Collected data

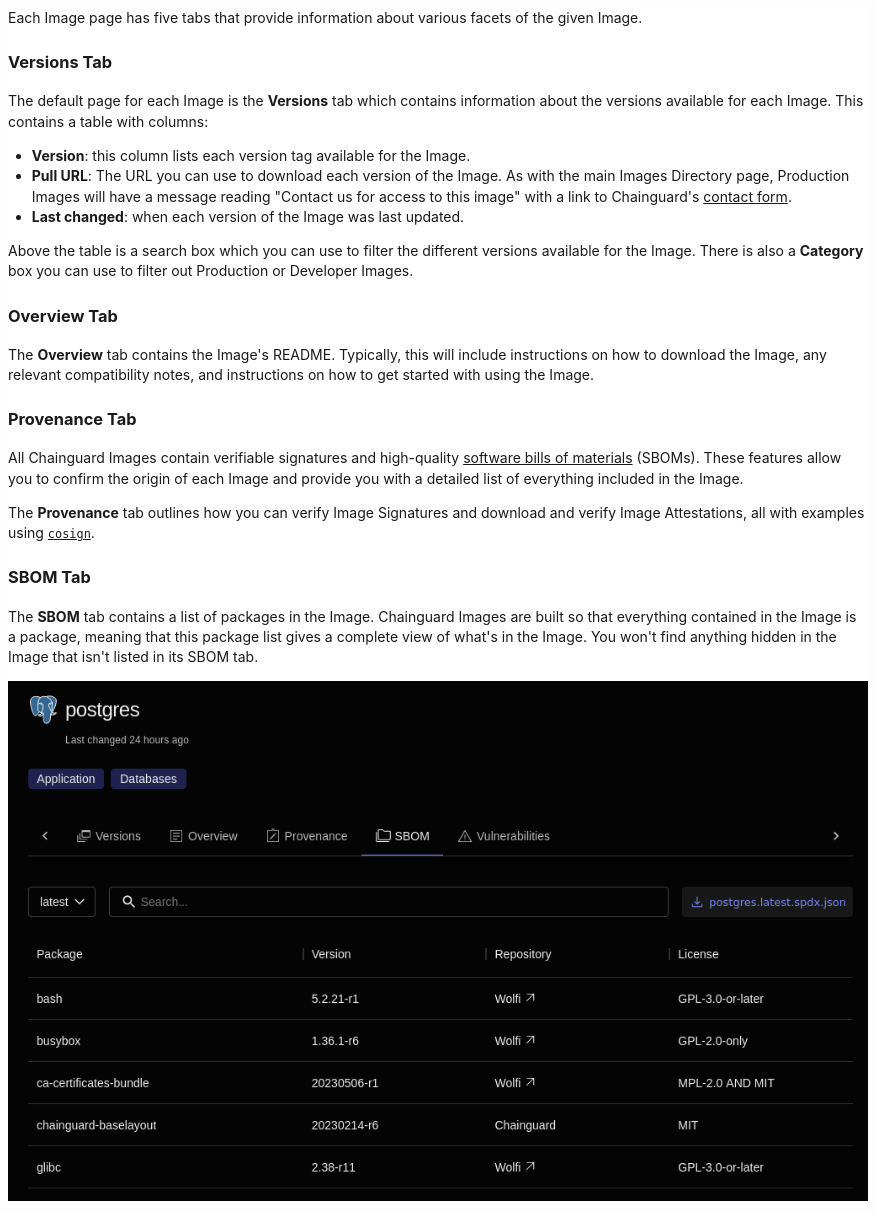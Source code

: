 Each Image page has five tabs that provide information about various facets of the given Image.


### Versions Tab

The default page for each Image is the **Versions** tab which contains information about the versions available for each Image. This contains a table with columns:

* **Version**: this column lists each version tag available for the Image.
* **Pull URL**: The URL you can use to download each version of the Image. As with the main Images Directory page, Production Images will have a message reading "Contact us for access to this image" with a link to Chainguard's [contact form](https://www.chainguard.dev/contact?utm_source=docs).
* **Last changed**: when each version of the Image was last updated.

Above the table is a search box which you can use to filter the different versions available for the Image. There is also a **Category** box you can use to filter out Production or Developer Images.

### Overview Tab

The **Overview** tab contains the Image's README. Typically, this will include instructions on how to download the Image, any relevant compatibility notes, and instructions on how to get started with using the Image.

### Provenance Tab

All Chainguard Images contain verifiable signatures and high-quality [software bills of materials](/open-source/sbom/what-is-an-sbom/) (SBOMs). These features allow you to confirm the origin of each Image and provide you with a detailed list of everything included in the Image.

The **Provenance** tab outlines how you can verify Image Signatures and download and verify Image Attestations, all with examples using [`cosign`](/open-source/sigstore/cosign/an-introduction-to-cosign/).

### SBOM Tab

The **SBOM** tab contains a list of packages in the Image. Chainguard Images are built so that everything contained in the Image is a package, meaning that this package list gives a complete view of what's in the Image. You won't find anything hidden in the Image that isn't listed in its SBOM tab.

![Screenshot of the postgres Image's "SBOM" tab, showing the first five rows of the latest version's SBOM.](imgs-dir-5.png)
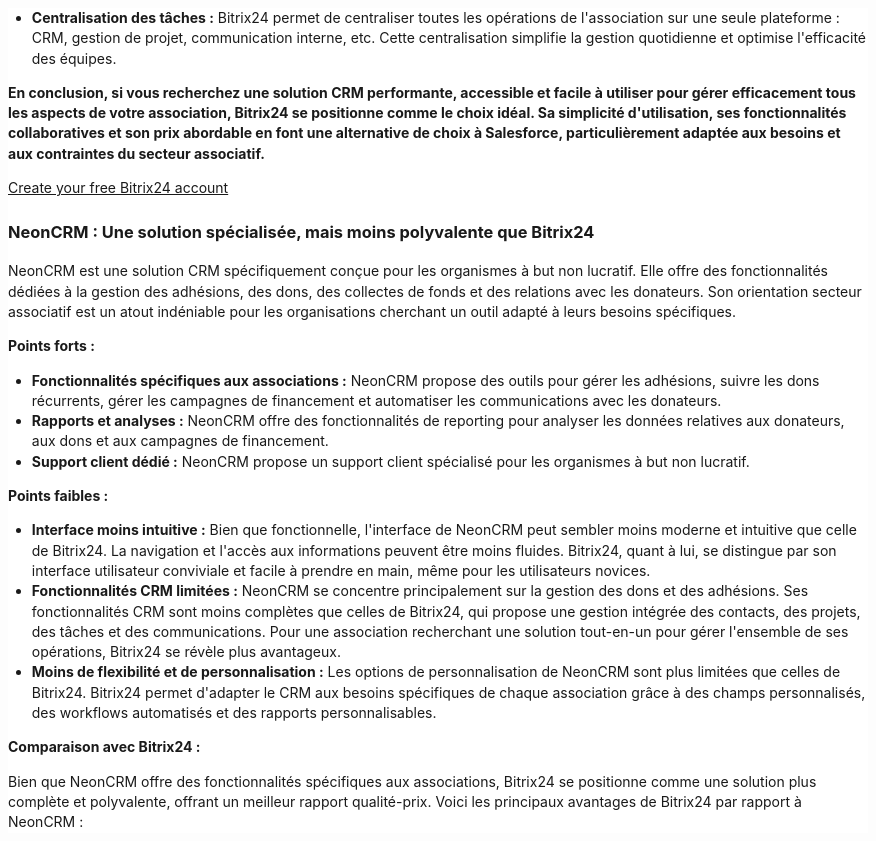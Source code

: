 * **Centralisation des tâches :**  Bitrix24 permet de centraliser toutes les opérations de l'association sur une seule plateforme :  CRM, gestion de projet, communication interne, etc.  Cette centralisation simplifie la gestion quotidienne et optimise l'efficacité des équipes.



**En conclusion,  si vous recherchez une solution CRM performante,  accessible et facile à utiliser pour gérer efficacement tous les aspects de votre association, Bitrix24 se positionne comme le choix idéal.  Sa simplicité d'utilisation,  ses fonctionnalités collaboratives et son prix abordable en font une alternative de choix à Salesforce,  particulièrement adaptée aux besoins et aux contraintes du secteur associatif.**


<a href="https://www.bitrix24.com/create.php?p=25482205&p1=9.MeilleursCRMpourlesassociationsetONG" rel="noindex nofollow">Create your free Bitrix24 account</a>

### NeonCRM : Une solution spécialisée, mais moins polyvalente que Bitrix24

NeonCRM est une solution CRM spécifiquement conçue pour les organismes à but non lucratif.  Elle offre des fonctionnalités dédiées à la gestion des adhésions, des dons, des collectes de fonds et des relations avec les donateurs.  Son orientation secteur associatif est un atout indéniable pour les organisations cherchant un outil adapté à leurs besoins spécifiques.

**Points forts :**

* **Fonctionnalités spécifiques aux associations :** NeonCRM propose des outils pour gérer les adhésions,  suivre les dons récurrents,  gérer les campagnes de financement et automatiser les communications avec les donateurs.
* **Rapports et analyses :**  NeonCRM offre des fonctionnalités de reporting pour analyser les données relatives aux donateurs, aux dons et aux campagnes de financement.
* **Support client dédié :**  NeonCRM propose un support client spécialisé pour les organismes à but non lucratif.


**Points faibles :**

* **Interface moins intuitive :**  Bien que fonctionnelle, l'interface de NeonCRM peut sembler moins moderne et intuitive que celle de Bitrix24.  La navigation et l'accès aux informations peuvent être moins fluides.  Bitrix24, quant à lui,  se distingue par son interface utilisateur conviviale et facile à prendre en main, même pour les utilisateurs novices.
* **Fonctionnalités CRM limitées :**  NeonCRM se concentre principalement sur la gestion des dons et des adhésions.  Ses fonctionnalités CRM sont moins complètes que celles de Bitrix24, qui propose une gestion intégrée des contacts, des projets, des tâches et des communications.  Pour une association recherchant une solution tout-en-un pour gérer l'ensemble de ses opérations, Bitrix24 se révèle plus avantageux.
* **Moins de flexibilité et de personnalisation :**  Les options de personnalisation de NeonCRM sont plus limitées que celles de Bitrix24.  Bitrix24 permet d'adapter le CRM aux besoins spécifiques de chaque association grâce à des champs personnalisés, des workflows automatisés et des rapports personnalisables.


**Comparaison avec Bitrix24 :**

Bien que NeonCRM offre des fonctionnalités spécifiques aux associations,  Bitrix24 se positionne comme une solution plus complète et polyvalente,  offrant un meilleur rapport qualité-prix.  Voici les principaux avantages de Bitrix24 par rapport à NeonCRM :
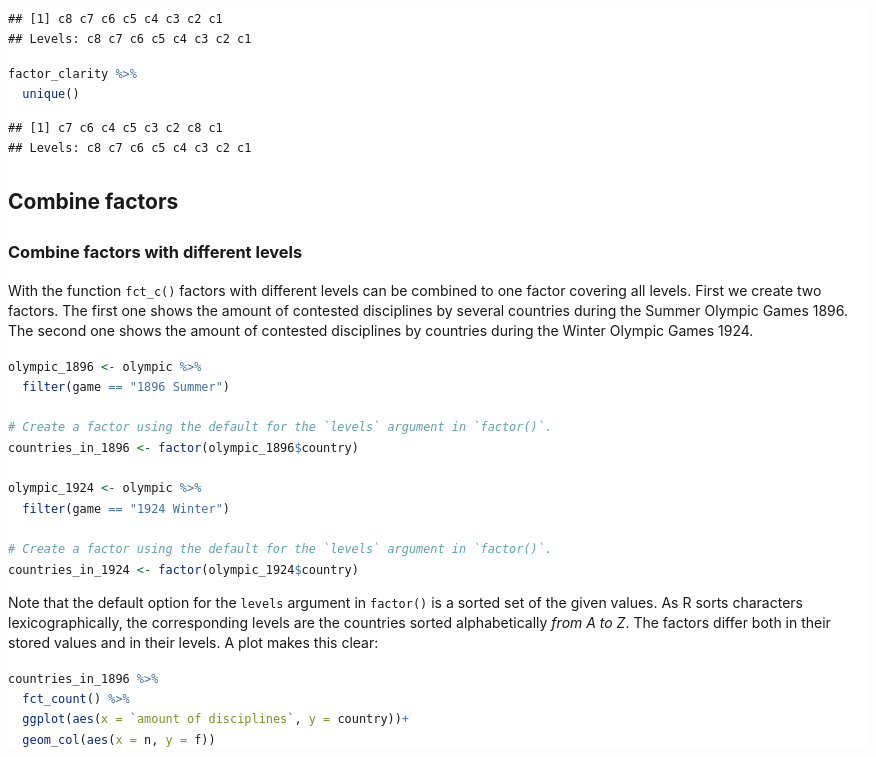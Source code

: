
 ```
## [1] c8 c7 c6 c5 c4 c3 c2 c1
## Levels: c8 c7 c6 c5 c4 c3 c2 c1
```

```r
factor_clarity %>% 
  unique()
```

```
## [1] c7 c6 c4 c5 c3 c2 c8 c1
## Levels: c8 c7 c6 c5 c4 c3 c2 c1
```

## Combine factors
### Combine factors with different levels
With the function `fct_c()` factors with different levels can be combined to one factor covering all levels. First we create two factors. The first one shows the amount of contested disciplines by several countries during the Summer Olympic Games 1896. The second one shows the amount of contested disciplines by countries during the Winter Olympic Games 1924.

```r
olympic_1896 <- olympic %>% 
  filter(game == "1896 Summer")

# Create a factor using the default for the `levels` argument in `factor()`.
countries_in_1896 <- factor(olympic_1896$country)

olympic_1924 <- olympic %>% 
  filter(game == "1924 Winter")

# Create a factor using the default for the `levels` argument in `factor()`.
countries_in_1924 <- factor(olympic_1924$country)
```
Note that the default option for the `levels` argument in `factor()` is a sorted set of the given values. As R sorts characters lexicographically, the corresponding levels are the countries sorted alphabetically *from A to Z*.
The factors differ both in their stored values and in their levels. A plot makes this clear:


```r
countries_in_1896 %>%
  fct_count() %>%
  ggplot(aes(x = `amount of disciplines`, y = country))+
  geom_col(aes(x = n, y = f))
```
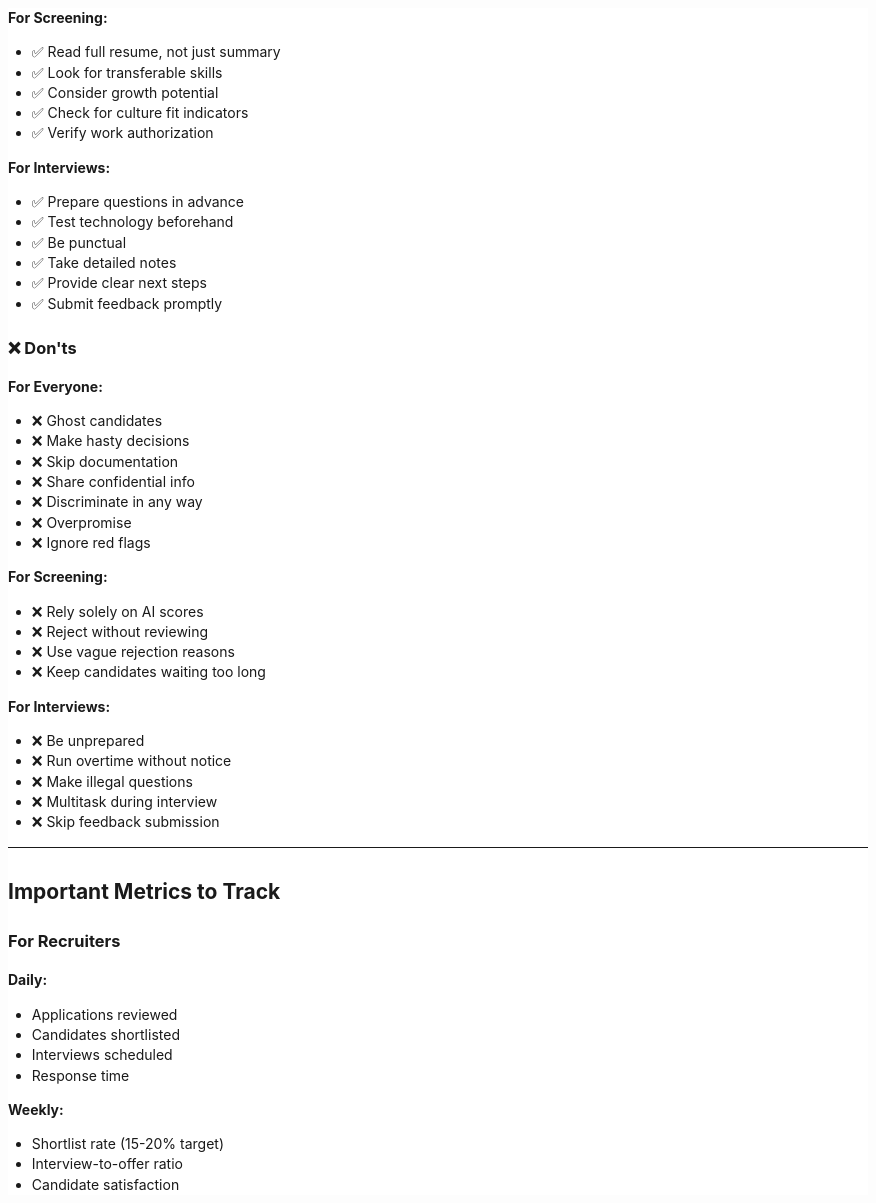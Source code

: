 **For Screening:**
- ✅ Read full resume, not just summary
- ✅ Look for transferable skills
- ✅ Consider growth potential
- ✅ Check for culture fit indicators
- ✅ Verify work authorization

**For Interviews:**
- ✅ Prepare questions in advance
- ✅ Test technology beforehand
- ✅ Be punctual
- ✅ Take detailed notes
- ✅ Provide clear next steps
- ✅ Submit feedback promptly

### ❌ Don'ts

**For Everyone:**
- ❌ Ghost candidates
- ❌ Make hasty decisions
- ❌ Skip documentation
- ❌ Share confidential info
- ❌ Discriminate in any way
- ❌ Overpromise
- ❌ Ignore red flags

**For Screening:**
- ❌ Rely solely on AI scores
- ❌ Reject without reviewing
- ❌ Use vague rejection reasons
- ❌ Keep candidates waiting too long

**For Interviews:**
- ❌ Be unprepared
- ❌ Run overtime without notice
- ❌ Make illegal questions
- ❌ Multitask during interview
- ❌ Skip feedback submission

---

## Important Metrics to Track

### For Recruiters

**Daily:**
- Applications reviewed
- Candidates shortlisted
- Interviews scheduled
- Response time

**Weekly:**
- Shortlist rate (15-20% target)
- Interview-to-offer ratio
- Candidate satisfaction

What needs to be done
List every line above containing the word "positionne".

Reply
**En conclusion,  si vous recherchez une solution CRM performante,  accessible et facile à utiliser pour gérer efficacement tous les aspects de votre association, Bitrix24 se positionne comme le choix idéal.  Sa simplicité d'utilisation,  ses fonctionnalités collaboratives et son prix abordable en font une alternative de choix à Salesforce,  particulièrement adaptée aux besoins et aux contraintes du secteur associatif.**
Bien que NeonCRM offre des fonctionnalités spécifiques aux associations,  Bitrix24 se positionne comme une solution plus complète et polyvalente,  offrant un meilleur rapport qualité-prix.  Voici les principaux avantages de Bitrix24 par rapport à NeonCRM :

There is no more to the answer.